Pro Se Litigant Claims Discrimination Based on National
Origin
Property Rights Foundation of America Asks
U.S. Supreme Court for Fair Hearing for Litigants
Kants House Worth $199,000 Was Disposed of for $6,020
Washington, DC, August 31, 2004
Substance, not mere procedure should determine the rights of
property owners. Property Rights Foundation has again taken a
stand in the United States Supreme Court. The Foundation has filed
papers seeking to enter the case of Kant v. Bergman, Berbert,
Schwartz & Gilday LLC, Supreme Court Case No. 04-124 as
a friend of the Court. The foundation has also filed a brief opposing
a disturbing trend in some federal courts of raising the technical
standards of pleading in cases brought by individuals seeking
to protect their rights.
The parties on whose behalf the Foundation is seeking to intervene
are suing the law firm that formerly represented them. The law
firm sued to collect a disputed legal bill of $5,378.52, won and
then, at a Sheriffs sale, auctioned off the Kants
house in Montgomery County, Maryland, at a confiscatory price.
The house was valued at $199,000.00 and it was sold for only $6,020.00.

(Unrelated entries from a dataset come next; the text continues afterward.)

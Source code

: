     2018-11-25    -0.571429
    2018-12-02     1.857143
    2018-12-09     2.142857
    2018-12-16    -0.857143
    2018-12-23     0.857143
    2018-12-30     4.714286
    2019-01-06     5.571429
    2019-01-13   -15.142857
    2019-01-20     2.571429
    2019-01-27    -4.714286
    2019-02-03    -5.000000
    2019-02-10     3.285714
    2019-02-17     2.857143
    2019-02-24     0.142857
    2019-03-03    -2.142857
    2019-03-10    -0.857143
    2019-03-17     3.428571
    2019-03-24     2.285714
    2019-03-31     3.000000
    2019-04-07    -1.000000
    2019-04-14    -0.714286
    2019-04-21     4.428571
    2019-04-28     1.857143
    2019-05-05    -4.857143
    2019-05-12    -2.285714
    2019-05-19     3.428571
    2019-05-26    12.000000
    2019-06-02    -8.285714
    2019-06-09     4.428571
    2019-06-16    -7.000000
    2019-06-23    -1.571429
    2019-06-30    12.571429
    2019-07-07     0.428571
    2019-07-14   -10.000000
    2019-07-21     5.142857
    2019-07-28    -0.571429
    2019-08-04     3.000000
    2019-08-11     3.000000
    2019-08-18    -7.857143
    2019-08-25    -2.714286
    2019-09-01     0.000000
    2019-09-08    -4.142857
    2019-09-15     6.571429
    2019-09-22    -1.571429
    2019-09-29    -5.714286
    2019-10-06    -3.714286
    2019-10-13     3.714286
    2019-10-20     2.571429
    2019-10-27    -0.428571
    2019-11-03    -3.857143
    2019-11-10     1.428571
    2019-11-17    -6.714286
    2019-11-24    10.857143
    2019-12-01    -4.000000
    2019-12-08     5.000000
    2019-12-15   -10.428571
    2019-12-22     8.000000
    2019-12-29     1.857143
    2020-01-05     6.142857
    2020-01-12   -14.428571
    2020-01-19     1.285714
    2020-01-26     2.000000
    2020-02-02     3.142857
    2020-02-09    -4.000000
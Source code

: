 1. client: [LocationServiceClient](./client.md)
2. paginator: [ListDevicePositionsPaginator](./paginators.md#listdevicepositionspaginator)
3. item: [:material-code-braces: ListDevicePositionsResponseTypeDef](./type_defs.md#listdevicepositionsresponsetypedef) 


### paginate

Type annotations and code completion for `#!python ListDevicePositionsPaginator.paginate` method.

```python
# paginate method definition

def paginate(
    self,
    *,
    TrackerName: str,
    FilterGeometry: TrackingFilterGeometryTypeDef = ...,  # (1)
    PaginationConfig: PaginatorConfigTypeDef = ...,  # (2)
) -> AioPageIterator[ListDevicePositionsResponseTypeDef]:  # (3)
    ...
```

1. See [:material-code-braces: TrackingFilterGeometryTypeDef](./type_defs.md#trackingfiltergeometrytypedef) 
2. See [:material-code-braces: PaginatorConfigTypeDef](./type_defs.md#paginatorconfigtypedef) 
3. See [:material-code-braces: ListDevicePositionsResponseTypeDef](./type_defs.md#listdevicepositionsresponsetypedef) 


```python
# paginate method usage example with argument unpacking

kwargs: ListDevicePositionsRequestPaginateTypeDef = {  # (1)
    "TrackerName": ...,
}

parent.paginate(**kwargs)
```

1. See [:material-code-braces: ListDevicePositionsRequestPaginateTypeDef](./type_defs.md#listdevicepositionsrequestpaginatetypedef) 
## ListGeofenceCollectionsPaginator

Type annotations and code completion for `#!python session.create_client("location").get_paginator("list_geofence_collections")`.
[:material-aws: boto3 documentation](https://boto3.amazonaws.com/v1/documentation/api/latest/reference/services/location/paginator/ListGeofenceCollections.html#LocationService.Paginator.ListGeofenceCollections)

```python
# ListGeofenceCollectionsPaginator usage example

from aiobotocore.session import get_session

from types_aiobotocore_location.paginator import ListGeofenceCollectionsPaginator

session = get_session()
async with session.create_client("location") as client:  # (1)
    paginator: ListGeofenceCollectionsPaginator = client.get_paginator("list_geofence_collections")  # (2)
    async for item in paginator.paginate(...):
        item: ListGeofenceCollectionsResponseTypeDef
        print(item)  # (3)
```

The Kants tried to redress the matter in court without an attorney
claiming, among other things, discrimination based on their national
origin. They are of East Indian descent. Their case was swiftly
thrown out on technical grounds without a trial. At issue at this
stage is the process which silenced their voice before they had
a chance to be heard.
What the Foundation is seeking to promote in this case is best
described by a reference in its brief to the words of the late
Judge Jerome Frank taken from his acclaimed critique Courts
on Trial (Princeton University Press, 1949). He set as a goal
the establishment of procedures which will provide for
the easy, simple, unimpeded operation, in court, of the substantive
rules in such a way as to prevent litigants from losing suits,
which under those rules they should win.
Brian P. Murphy of Griffin Farmer & Murphy LLP, Washington,
D.C., is representing the Foundation in the friend of the court
brief in support of Chander and Ashima Kant.